• [Assignment] Go through the entries below, count every line with the string "info", and answer with only that number.

• [Data to examine]
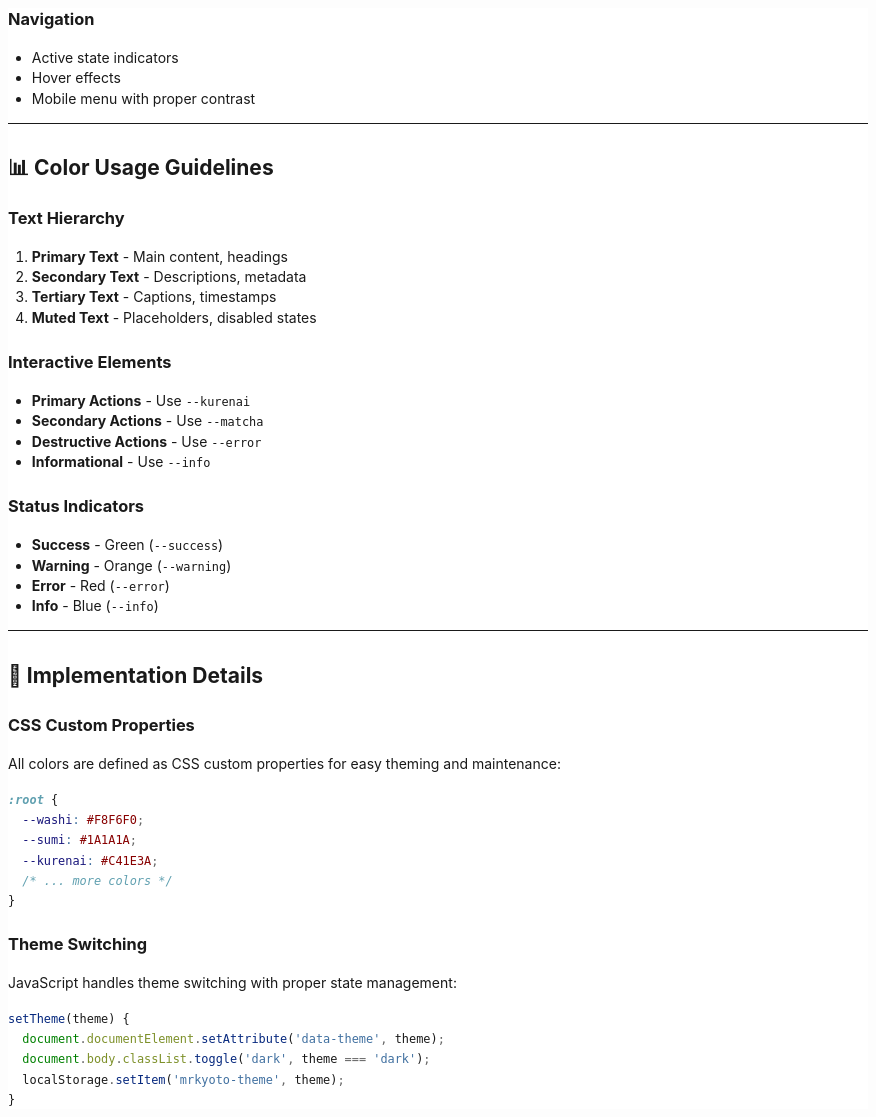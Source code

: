 ### Navigation
- Active state indicators
- Hover effects
- Mobile menu with proper contrast

---

## 📊 Color Usage Guidelines

### Text Hierarchy
1. **Primary Text** - Main content, headings
2. **Secondary Text** - Descriptions, metadata
3. **Tertiary Text** - Captions, timestamps
4. **Muted Text** - Placeholders, disabled states

### Interactive Elements
- **Primary Actions** - Use `--kurenai`
- **Secondary Actions** - Use `--matcha`
- **Destructive Actions** - Use `--error`
- **Informational** - Use `--info`

### Status Indicators
- **Success** - Green (`--success`)
- **Warning** - Orange (`--warning`)
- **Error** - Red (`--error`)
- **Info** - Blue (`--info`)

---

## 🔧 Implementation Details

### CSS Custom Properties
All colors are defined as CSS custom properties for easy theming and maintenance:

```css
:root {
  --washi: #F8F6F0;
  --sumi: #1A1A1A;
  --kurenai: #C41E3A;
  /* ... more colors */
}
```

### Theme Switching
JavaScript handles theme switching with proper state management:

```javascript
setTheme(theme) {
  document.documentElement.setAttribute('data-theme', theme);
  document.body.classList.toggle('dark', theme === 'dark');
  localStorage.setItem('mrkyoto-theme', theme);
}
```
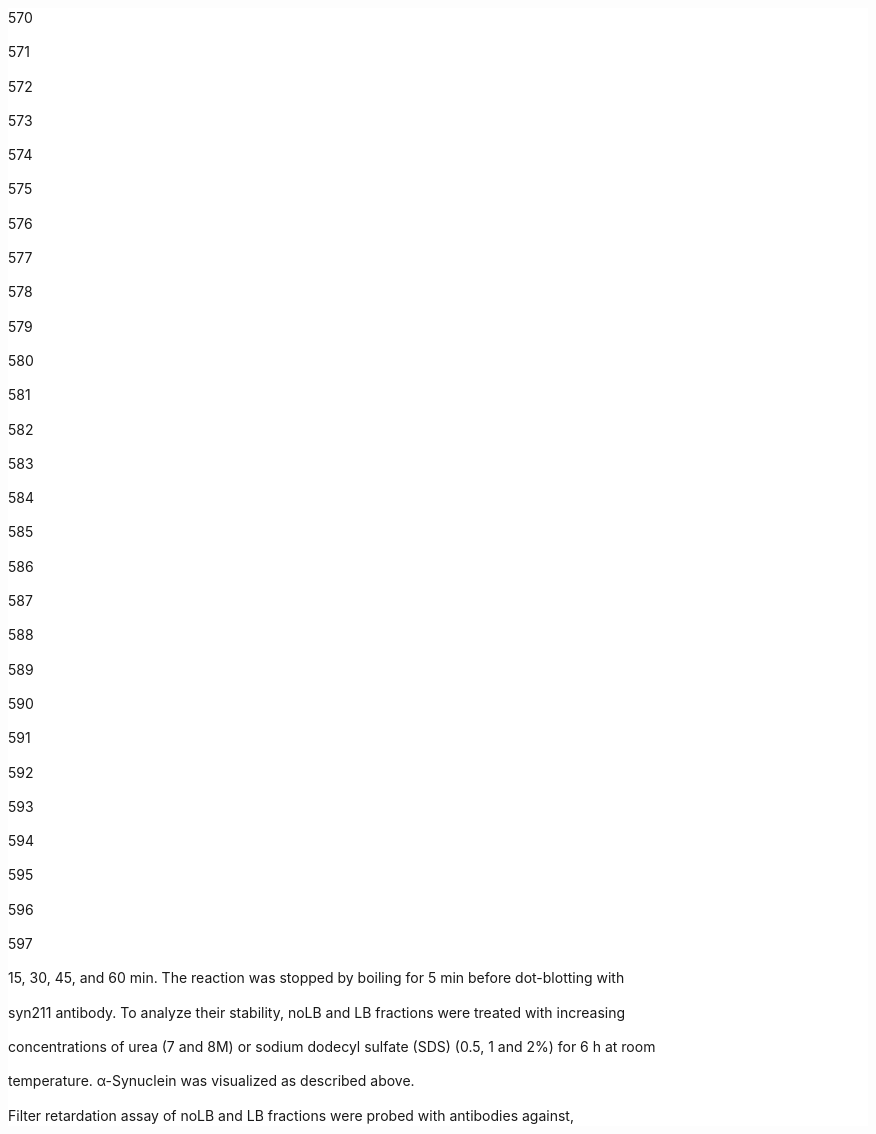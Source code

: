 570 

571 

572 

573 

574 

575 

576 

577 

578 

579 

580 

581 

582 

583 

584 

585 

586 

587 

588 

589 

590 

591 

592 

593 

594 

595 

596 

597 

15, 30, 45, and 60 min. The reaction was stopped by boiling for 5 min before dot-blotting with 

syn211 antibody. To analyze their stability, noLB and LB fractions were treated with increasing 

concentrations of urea (7 and 8M) or sodium dodecyl sulfate (SDS) (0.5, 1 and 2%) for 6 h at room 

temperature. α-Synuclein was visualized as described above. 

Filter retardation assay of noLB and LB fractions were probed with antibodies against,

• [Expected answer] 2